## TASK DESCRIPTION
Filter the listing and keep only the lines with the word "Admitted".

## DATA SHOWN

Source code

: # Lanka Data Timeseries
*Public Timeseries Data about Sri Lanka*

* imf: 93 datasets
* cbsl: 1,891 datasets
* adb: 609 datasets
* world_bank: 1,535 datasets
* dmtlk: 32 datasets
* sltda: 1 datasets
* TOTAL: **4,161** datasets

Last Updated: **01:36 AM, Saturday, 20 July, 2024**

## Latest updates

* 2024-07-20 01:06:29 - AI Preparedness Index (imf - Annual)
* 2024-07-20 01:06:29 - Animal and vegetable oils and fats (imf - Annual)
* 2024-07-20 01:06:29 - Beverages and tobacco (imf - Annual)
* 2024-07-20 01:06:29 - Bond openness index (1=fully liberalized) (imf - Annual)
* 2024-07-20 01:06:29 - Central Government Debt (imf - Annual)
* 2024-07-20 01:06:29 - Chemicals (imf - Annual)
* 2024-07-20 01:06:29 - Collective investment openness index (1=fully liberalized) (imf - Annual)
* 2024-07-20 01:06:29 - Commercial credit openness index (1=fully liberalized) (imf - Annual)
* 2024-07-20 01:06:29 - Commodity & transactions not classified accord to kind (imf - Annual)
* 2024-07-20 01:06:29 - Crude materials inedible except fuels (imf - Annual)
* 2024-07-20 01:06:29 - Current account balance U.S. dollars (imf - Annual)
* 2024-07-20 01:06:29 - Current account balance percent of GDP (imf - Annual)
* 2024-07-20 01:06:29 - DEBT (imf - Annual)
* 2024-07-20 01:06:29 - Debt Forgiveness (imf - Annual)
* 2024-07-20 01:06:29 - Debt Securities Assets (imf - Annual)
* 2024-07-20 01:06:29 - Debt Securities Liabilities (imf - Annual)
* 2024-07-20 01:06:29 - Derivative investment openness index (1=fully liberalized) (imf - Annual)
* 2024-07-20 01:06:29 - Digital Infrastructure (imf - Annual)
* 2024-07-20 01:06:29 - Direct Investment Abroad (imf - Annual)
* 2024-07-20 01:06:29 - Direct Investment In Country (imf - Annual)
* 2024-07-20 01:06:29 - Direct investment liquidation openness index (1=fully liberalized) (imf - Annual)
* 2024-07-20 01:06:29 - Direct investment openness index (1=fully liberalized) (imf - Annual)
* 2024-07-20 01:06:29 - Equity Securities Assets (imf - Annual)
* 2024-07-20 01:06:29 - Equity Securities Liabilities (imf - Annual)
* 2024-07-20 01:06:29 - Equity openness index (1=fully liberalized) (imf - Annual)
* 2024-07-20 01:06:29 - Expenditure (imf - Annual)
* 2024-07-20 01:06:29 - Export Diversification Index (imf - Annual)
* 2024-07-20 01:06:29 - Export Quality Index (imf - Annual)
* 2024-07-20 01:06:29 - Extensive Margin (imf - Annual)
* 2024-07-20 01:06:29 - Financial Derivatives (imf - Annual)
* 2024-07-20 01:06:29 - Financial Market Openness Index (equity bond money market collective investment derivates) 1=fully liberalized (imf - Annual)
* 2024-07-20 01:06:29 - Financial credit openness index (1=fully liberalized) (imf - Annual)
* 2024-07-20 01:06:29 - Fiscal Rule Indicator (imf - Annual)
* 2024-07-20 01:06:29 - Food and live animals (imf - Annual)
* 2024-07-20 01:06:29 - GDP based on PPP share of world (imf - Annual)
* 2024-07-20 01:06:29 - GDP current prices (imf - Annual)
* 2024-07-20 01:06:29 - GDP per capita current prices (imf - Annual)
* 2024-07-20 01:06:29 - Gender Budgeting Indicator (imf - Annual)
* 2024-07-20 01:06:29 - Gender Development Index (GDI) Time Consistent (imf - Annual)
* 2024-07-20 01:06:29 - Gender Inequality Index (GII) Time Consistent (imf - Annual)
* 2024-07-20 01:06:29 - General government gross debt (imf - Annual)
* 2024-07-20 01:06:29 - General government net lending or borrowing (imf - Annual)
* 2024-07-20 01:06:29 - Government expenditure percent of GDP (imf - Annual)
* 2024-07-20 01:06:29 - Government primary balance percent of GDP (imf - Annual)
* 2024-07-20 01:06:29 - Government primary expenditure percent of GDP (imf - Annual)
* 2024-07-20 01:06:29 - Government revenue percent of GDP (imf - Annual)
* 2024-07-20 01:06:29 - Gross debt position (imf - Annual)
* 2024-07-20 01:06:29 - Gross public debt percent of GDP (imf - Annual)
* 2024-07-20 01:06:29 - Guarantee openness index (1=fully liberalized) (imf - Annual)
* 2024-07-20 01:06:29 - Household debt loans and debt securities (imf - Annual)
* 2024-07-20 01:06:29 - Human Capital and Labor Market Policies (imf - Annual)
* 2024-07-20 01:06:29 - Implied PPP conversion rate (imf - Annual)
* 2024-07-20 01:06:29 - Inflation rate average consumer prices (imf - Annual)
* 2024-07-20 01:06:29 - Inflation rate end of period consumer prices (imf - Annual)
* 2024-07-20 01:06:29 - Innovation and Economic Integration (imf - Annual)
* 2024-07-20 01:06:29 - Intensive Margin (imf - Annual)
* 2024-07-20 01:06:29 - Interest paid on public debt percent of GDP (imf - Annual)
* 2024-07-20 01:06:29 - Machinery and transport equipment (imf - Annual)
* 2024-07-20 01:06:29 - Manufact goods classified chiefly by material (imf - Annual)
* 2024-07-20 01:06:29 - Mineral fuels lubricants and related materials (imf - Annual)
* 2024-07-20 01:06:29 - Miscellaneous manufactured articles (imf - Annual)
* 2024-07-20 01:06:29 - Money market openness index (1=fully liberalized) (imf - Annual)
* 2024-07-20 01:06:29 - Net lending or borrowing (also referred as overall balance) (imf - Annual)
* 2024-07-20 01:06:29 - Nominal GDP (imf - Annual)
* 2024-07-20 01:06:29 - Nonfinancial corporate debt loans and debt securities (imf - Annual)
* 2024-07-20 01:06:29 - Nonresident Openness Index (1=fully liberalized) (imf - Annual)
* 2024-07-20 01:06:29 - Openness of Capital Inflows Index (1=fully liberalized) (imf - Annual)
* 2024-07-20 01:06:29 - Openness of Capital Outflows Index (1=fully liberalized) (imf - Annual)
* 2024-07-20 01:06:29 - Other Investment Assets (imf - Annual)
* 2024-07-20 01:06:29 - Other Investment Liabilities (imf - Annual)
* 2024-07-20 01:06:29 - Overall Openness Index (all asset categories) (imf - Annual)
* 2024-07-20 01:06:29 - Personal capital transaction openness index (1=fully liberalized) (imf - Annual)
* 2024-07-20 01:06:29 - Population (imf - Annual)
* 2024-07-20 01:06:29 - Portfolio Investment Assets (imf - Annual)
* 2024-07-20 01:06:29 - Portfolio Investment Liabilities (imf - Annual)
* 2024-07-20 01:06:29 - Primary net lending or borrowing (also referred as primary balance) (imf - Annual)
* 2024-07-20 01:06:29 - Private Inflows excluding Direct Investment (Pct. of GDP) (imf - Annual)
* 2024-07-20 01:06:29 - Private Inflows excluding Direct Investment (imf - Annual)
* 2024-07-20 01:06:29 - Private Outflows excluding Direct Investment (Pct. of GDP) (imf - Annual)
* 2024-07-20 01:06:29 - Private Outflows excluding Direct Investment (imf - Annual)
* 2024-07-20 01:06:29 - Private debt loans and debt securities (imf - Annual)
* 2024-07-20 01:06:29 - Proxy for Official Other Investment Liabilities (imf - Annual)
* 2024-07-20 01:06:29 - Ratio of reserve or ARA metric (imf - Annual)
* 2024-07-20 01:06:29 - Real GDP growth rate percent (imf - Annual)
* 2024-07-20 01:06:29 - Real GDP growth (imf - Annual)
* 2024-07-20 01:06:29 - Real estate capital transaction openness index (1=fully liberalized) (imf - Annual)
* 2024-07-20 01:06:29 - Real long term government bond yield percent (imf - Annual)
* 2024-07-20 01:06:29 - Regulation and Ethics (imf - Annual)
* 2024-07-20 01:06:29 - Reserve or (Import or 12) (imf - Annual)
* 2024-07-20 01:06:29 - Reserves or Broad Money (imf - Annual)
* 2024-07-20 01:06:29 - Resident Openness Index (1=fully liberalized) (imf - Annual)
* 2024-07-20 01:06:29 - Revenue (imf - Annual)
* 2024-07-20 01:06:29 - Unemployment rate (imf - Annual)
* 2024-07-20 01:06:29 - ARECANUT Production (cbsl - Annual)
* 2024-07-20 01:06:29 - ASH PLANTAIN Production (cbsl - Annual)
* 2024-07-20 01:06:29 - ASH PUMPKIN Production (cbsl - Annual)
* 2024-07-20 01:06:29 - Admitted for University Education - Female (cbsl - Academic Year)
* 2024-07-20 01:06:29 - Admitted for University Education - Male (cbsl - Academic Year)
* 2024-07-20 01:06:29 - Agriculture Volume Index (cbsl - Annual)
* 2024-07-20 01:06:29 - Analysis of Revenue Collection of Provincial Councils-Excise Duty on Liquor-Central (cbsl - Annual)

## FINISHED TASK
* 2024-07-20 01:06:29 - Admitted for University Education - Female (cbsl - Academic Year)
* 2024-07-20 01:06:29 - Admitted for University Education - Male (cbsl - Academic Year)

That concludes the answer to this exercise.